48: My brother-in-law is a youth minister, and all of his church's clergy are very deliberate in how they handle that sort of thing, even in terms of how they've set up their offices so that secretary's can see into them.
What amazes me about the Collins piece is the seriousness with which she apparently still takes the whole King-Riggs thing. Are she and J Diddy friends?
Wait, why? It's a hugely iconic feminist moment. The idea that someone is going to great lengths to investigate why it might be faked grates on me, too.
I guess there's no contradiction between hugely iconic and ridiculously staged. You'd have to be a complete moron* to think that a woman tennis pro at the top of her game is completely incapable of beating a middling over-aged male player. Or that the match would have proven anything of value one way or the other in terms of the feminist movement.
Are women regularly playing on the men's circuit? Has the ghetto of women's tennis been dissolved?

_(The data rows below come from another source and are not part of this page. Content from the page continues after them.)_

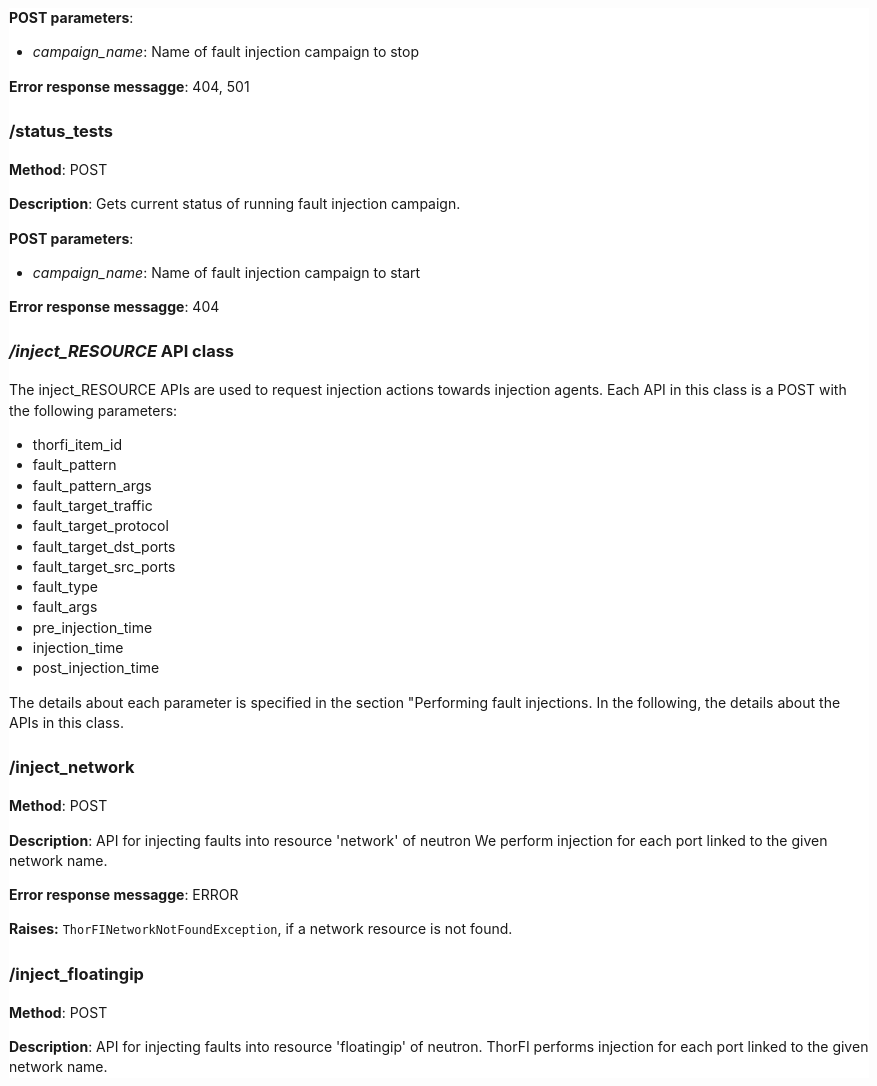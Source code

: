 **POST parameters**:

- *campaign\_name*: Name of fault injection campaign to stop

**Error response messagge**: 404, 501


### **/status\_tests**

**Method**: POST

**Description**: Gets current status of running fault injection campaign.

**POST parameters**:

- *campaign\_name*: Name of fault injection campaign to start

**Error response messagge**: 404

### _**/inject\_RESOURCE**_ API class

The inject\_RESOURCE APIs are used to request injection actions towards injection agents. Each API in this class is a POST with the following parameters:

- thorfi\_item\_id
- fault\_pattern
- fault\_pattern\_args
- fault\_target\_traffic
- fault\_target\_protocol
- fault\_target\_dst\_ports
- fault\_target\_src\_ports
- fault\_type
- fault\_args
- pre\_injection\_time
- injection\_time
- post\_injection\_time
   
The details about each parameter is specified in the section "Performing fault injections. In the following, the details about the APIs in this class.


### **/inject\_network**

**Method**: POST

**Description**: API for injecting faults into resource 'network' of neutron We perform injection for each port linked to the given network name.
    
**Error response messagge**: ERROR 

**Raises:** ``ThorFINetworkNotFoundException``, if a network resource is not found.


### **/inject\_floatingip**

**Method**: POST

**Description**: API for injecting faults into resource 'floatingip' of neutron. ThorFI performs injection for each port linked to the given network name.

This was a carnival sideshow, played exactly as such by everyone involved. That it has become iconic trivializes an entire multi-decade social phenomenon.
* It's a big world, with plenty of morons, and I guess they were proven wrong. But really now most of us back in the bad old days weren't applying the equivalent of a one-drop-rule to women's tennis. But, rather, a view exactly as we have today.
I guess there's no contradiction between hugely iconic and ridiculously staged. You'd have to be a complete moron* to think that a woman tennis pro at the top of her game is completely incapable of beating a middling over-aged male player.
Taken together, this is nonsense on so many levels. Why would it be ridiculously staged if it's a reasonable proposition that she might kick his ass? On what planet is it common knowledge that this was ridiculously staged? On what planet was there not widespread ridicule of women playing sports?
Are women regularly playing on the men's circuit? Has the ghetto of women's tennis been dissolved?
No. Yes. WHAT DOES THIS HAVE TO DO WITH ANYTHING?
. That it has become iconic trivializes an entire multi-decade social phenomenon
Oh, give me a fucking break.
51: Stuff like that under the guise of "I'm tall" rather than "I'm a dude" they teach children that they'll always kneel down for hugs and don't need to be grabbed at crotch level, essentially. There are women working as the assistant teachers in both rooms, and I think they feel more comfortable with that and have asked them to manage the girls' bathroom, while in all the other classes women still manage the boys'. In both cases, this came up in talking about how they'd make the parents feel comfortable with and connected to their classrooms, so they understand it's in large part about propriety and image.
I thought her victory was a sure thing at the time. I didn't think then and don't think now that this is because he was going to throw the match, but because I thought she was a better tennis player than he was. The hoopla surrounding the thing was ridiculous. It looked exactly like the stunt it was.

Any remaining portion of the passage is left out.